Authors: Jonathan Smith, Alexa Roth, Emily Helm, Erin Kirsche, Stephanie Karst
Faculty Mentor: Stephanie Karst
College: College of Medicine
Human noroviruses are the leading cause of acute viral gastroenteritis outbreaks in children and adults every year. High morbidity rates prompt the need for a better understanding of the underlying mechanisms of norovirus disease induction. Excitingly, our lab has recently shown that wildtype neonatal mice are susceptible to diarrheal disease when infected by the murine norovirus strain MNV-1, providing a clinically relevant small animal model to study norovirus disease induction. We therefore used this model to test the hypothesis that MNV-1 encodes an enterotoxin responsible for causing disease.

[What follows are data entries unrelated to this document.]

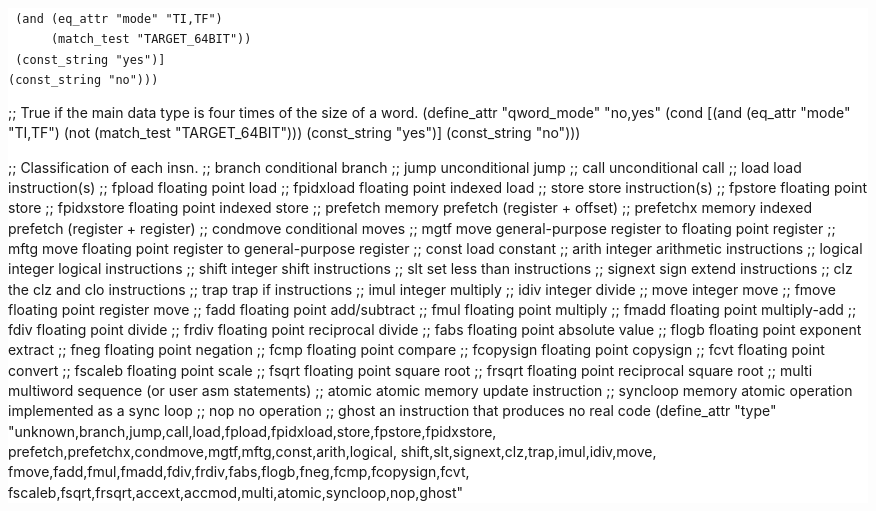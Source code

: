 	 (and (eq_attr "mode" "TI,TF")
	      (match_test "TARGET_64BIT"))
	 (const_string "yes")]
	(const_string "no")))

;; True if the main data type is four times of the size of a word.
(define_attr "qword_mode" "no,yes"
  (cond [(and (eq_attr "mode" "TI,TF")
	      (not (match_test "TARGET_64BIT")))
	 (const_string "yes")]
	(const_string "no")))

;; Classification of each insn.
;; branch	conditional branch
;; jump		unconditional jump
;; call		unconditional call
;; load		load instruction(s)
;; fpload	floating point load
;; fpidxload    floating point indexed load
;; store	store instruction(s)
;; fpstore	floating point store
;; fpidxstore	floating point indexed store
;; prefetch	memory prefetch (register + offset)
;; prefetchx	memory indexed prefetch (register + register)
;; condmove	conditional moves
;; mgtf		move general-purpose register to floating point register
;; mftg		move floating point register to general-purpose register
;; const	load constant
;; arith	integer arithmetic instructions
;; logical      integer logical instructions
;; shift	integer shift instructions
;; slt		set less than instructions
;; signext      sign extend instructions
;; clz		the clz and clo instructions
;; trap		trap if instructions
;; imul		integer multiply
;; idiv		integer divide
;; move		integer move
;; fmove	floating point register move
;; fadd		floating point add/subtract
;; fmul		floating point multiply
;; fmadd	floating point multiply-add
;; fdiv		floating point divide
;; frdiv	floating point reciprocal divide
;; fabs		floating point absolute value
;; flogb	floating point exponent extract
;; fneg		floating point negation
;; fcmp		floating point compare
;; fcopysign	floating point copysign
;; fcvt		floating point convert
;; fscaleb	floating point scale
;; fsqrt	floating point square root
;; frsqrt       floating point reciprocal square root
;; multi	multiword sequence (or user asm statements)
;; atomic	atomic memory update instruction
;; syncloop	memory atomic operation implemented as a sync loop
;; nop		no operation
;; ghost	an instruction that produces no real code
(define_attr "type"
  "unknown,branch,jump,call,load,fpload,fpidxload,store,fpstore,fpidxstore,
   prefetch,prefetchx,condmove,mgtf,mftg,const,arith,logical,
   shift,slt,signext,clz,trap,imul,idiv,move,
   fmove,fadd,fmul,fmadd,fdiv,frdiv,fabs,flogb,fneg,fcmp,fcopysign,fcvt,
   fscaleb,fsqrt,frsqrt,accext,accmod,multi,atomic,syncloop,nop,ghost"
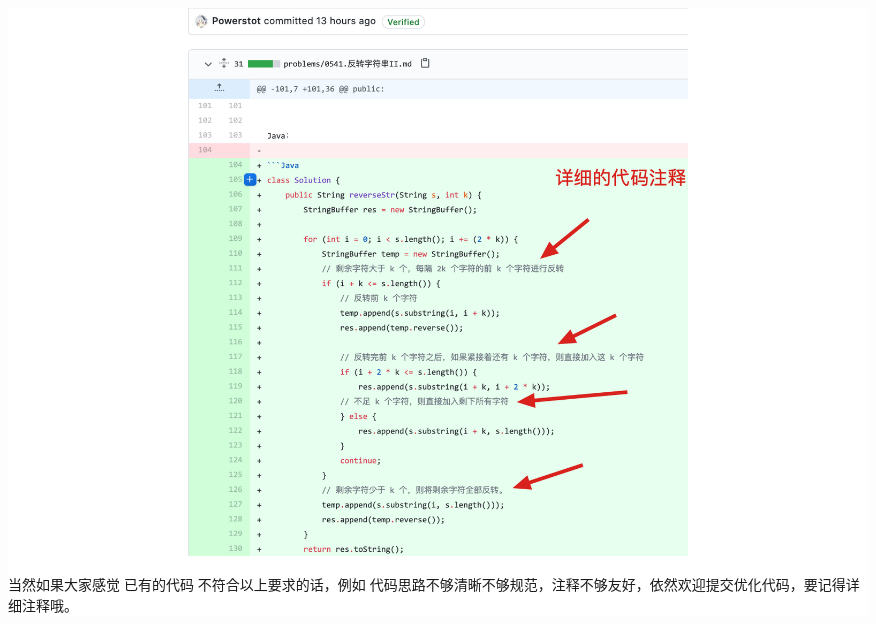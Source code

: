 <div align="center"><img src='../images/join-14.png' width=500 alt=''></img></div>

当然如果大家感觉 已有的代码 不符合以上要求的话，例如 代码思路不够清晰不够规范，注释不够友好，依然欢迎提交优化代码，要记得详细注释哦。
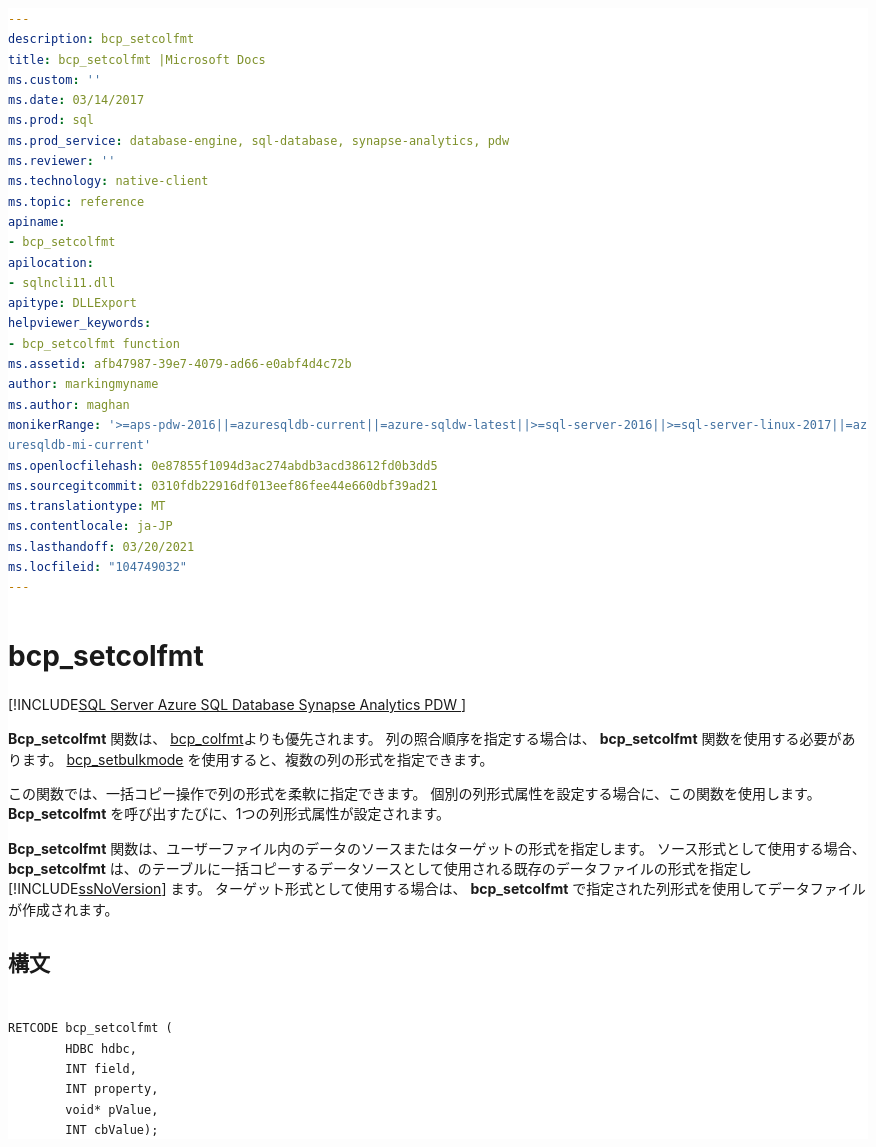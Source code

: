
 ```yaml
---
description: bcp_setcolfmt
title: bcp_setcolfmt |Microsoft Docs
ms.custom: ''
ms.date: 03/14/2017
ms.prod: sql
ms.prod_service: database-engine, sql-database, synapse-analytics, pdw
ms.reviewer: ''
ms.technology: native-client
ms.topic: reference
apiname:
- bcp_setcolfmt
apilocation:
- sqlncli11.dll
apitype: DLLExport
helpviewer_keywords:
- bcp_setcolfmt function
ms.assetid: afb47987-39e7-4079-ad66-e0abf4d4c72b
author: markingmyname
ms.author: maghan
monikerRange: '>=aps-pdw-2016||=azuresqldb-current||=azure-sqldw-latest||>=sql-server-2016||>=sql-server-linux-2017||=azuresqldb-mi-current'
ms.openlocfilehash: 0e87855f1094d3ac274abdb3acd38612fd0b3dd5
ms.sourcegitcommit: 0310fdb22916df013eef86fee44e660dbf39ad21
ms.translationtype: MT
ms.contentlocale: ja-JP
ms.lasthandoff: 03/20/2021
ms.locfileid: "104749032"
---
```

# <a name="bcp_setcolfmt"></a>bcp_setcolfmt
[!INCLUDE[SQL Server Azure SQL Database Synapse Analytics PDW ](../../includes/applies-to-version/sql-asdb-asdbmi-asa-pdw.md)]

  **Bcp_setcolfmt** 関数は、 [bcp_colfmt](../../relational-databases/native-client-odbc-extensions-bulk-copy-functions/bcp-colfmt.md)よりも優先されます。 列の照合順序を指定する場合は、 **bcp_setcolfmt** 関数を使用する必要があります。 [bcp_setbulkmode](../../relational-databases/native-client-odbc-extensions-bulk-copy-functions/bcp-setbulkmode.md) を使用すると、複数の列の形式を指定できます。  
  
 この関数では、一括コピー操作で列の形式を柔軟に指定できます。 個別の列形式属性を設定する場合に、この関数を使用します。 **Bcp_setcolfmt** を呼び出すたびに、1つの列形式属性が設定されます。  
  
 **Bcp_setcolfmt** 関数は、ユーザーファイル内のデータのソースまたはターゲットの形式を指定します。 ソース形式として使用する場合、 **bcp_setcolfmt** は、のテーブルに一括コピーするデータソースとして使用される既存のデータファイルの形式を指定し [!INCLUDE[ssNoVersion](../../includes/ssnoversion-md.md)] ます。 ターゲット形式として使用する場合は、 **bcp_setcolfmt** で指定された列形式を使用してデータファイルが作成されます。  
  
## <a name="syntax"></a>構文  
  
```  
  
RETCODE bcp_setcolfmt (  
        HDBC hdbc,  
        INT field,  
        INT property,  
        void* pValue,  
        INT cbValue);  
```  
  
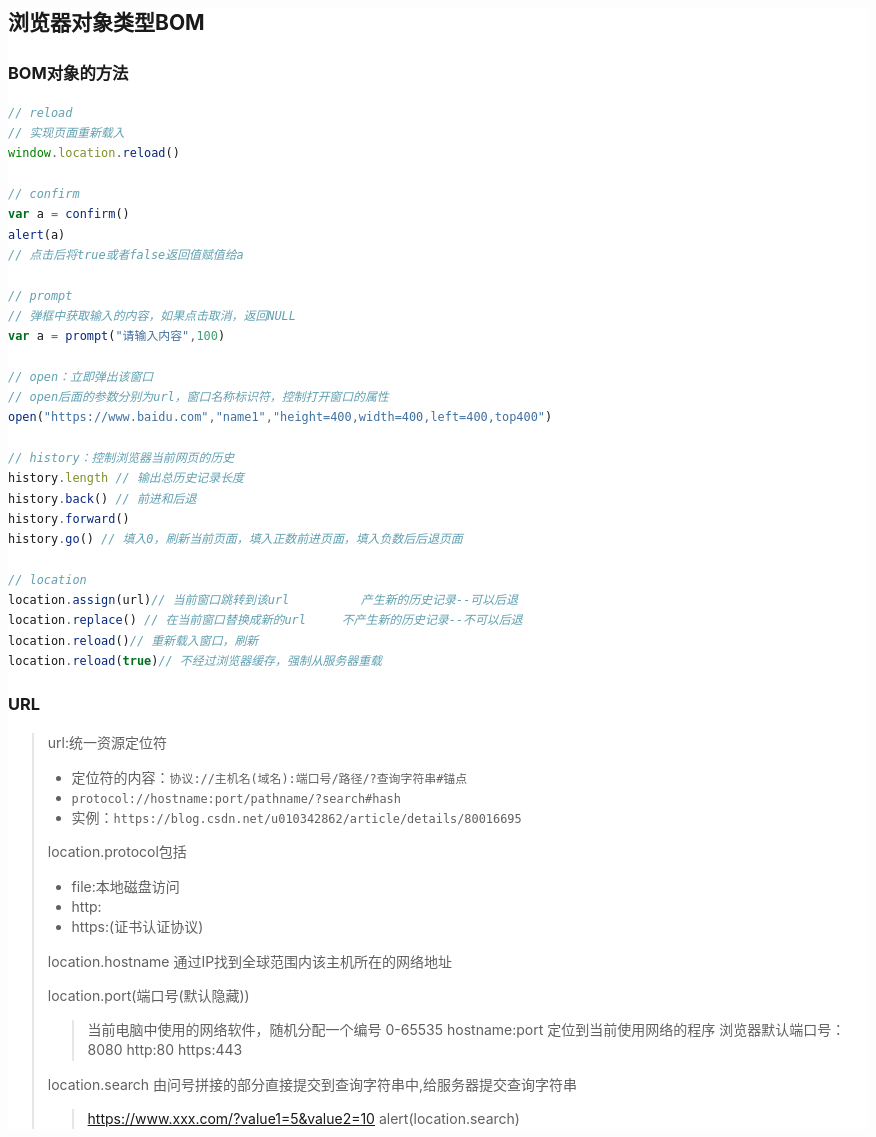 ## 浏览器对象类型BOM

### BOM对象的方法

```javascript
// reload
// 实现页面重新载入
window.location.reload()

// confirm
var a = confirm()
alert(a)
// 点击后将true或者false返回值赋值给a

// prompt
// 弹框中获取输入的内容，如果点击取消，返回NULL
var a = prompt("请输入内容",100)

// open：立即弹出该窗口
// open后面的参数分别为url，窗口名称标识符，控制打开窗口的属性
open("https://www.baidu.com","name1","height=400,width=400,left=400,top400")

// history：控制浏览器当前网页的历史
history.length // 输出总历史记录长度
history.back() // 前进和后退
history.forward() 
history.go() // 填入0，刷新当前页面，填入正数前进页面，填入负数后后退页面

// location
location.assign(url)// 当前窗口跳转到该url  		产生新的历史记录--可以后退
location.replace() // 在当前窗口替换成新的url		不产生新的历史记录--不可以后退
location.reload()// 重新载入窗口，刷新
location.reload(true)// 不经过浏览器缓存，强制从服务器重载
```

### URL

> url:统一资源定位符
>
> * 定位符的内容：`协议://主机名(域名):端口号/路径/?查询字符串#锚点`
> * `protocol://hostname:port/pathname/?search#hash`
> * 实例：`https://blog.csdn.net/u010342862/article/details/80016695`
>
> location.protocol包括
>
> - file:本地磁盘访问
> - http:
> - https:(证书认证协议)
>
> location.hostname 通过IP找到全球范围内该主机所在的网络地址
>
> location.port(端口号(默认隐藏))
>
> > 当前电脑中使用的网络软件，随机分配一个编号 0-65535
> > hostname:port  定位到当前使用网络的程序
> > 浏览器默认端口号：8080
> > http:80
> > https:443
>
> location.search 由问号拼接的部分直接提交到查询字符串中,给服务器提交查询字符串
>
> > https://www.xxx.com/?value1=5&value2=10
> > alert(location.search)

We specifically tested the role of the norovirus minor capsid protein VP2 as an enterotoxin based on its shared structural characteristics with the known rotavirus enterotoxin NSP4. As the genetically related strain MNV-3 is attenuated in its capacity to cause diarrhea despite replicating to comparable levels to MNV-1 in the gut, reciprocal VP2 chimeric viruses were generated and litters of neonatal mice were infected and observed for diarrhea. Our preliminary results suggest that VP2 is not a virulence determinant.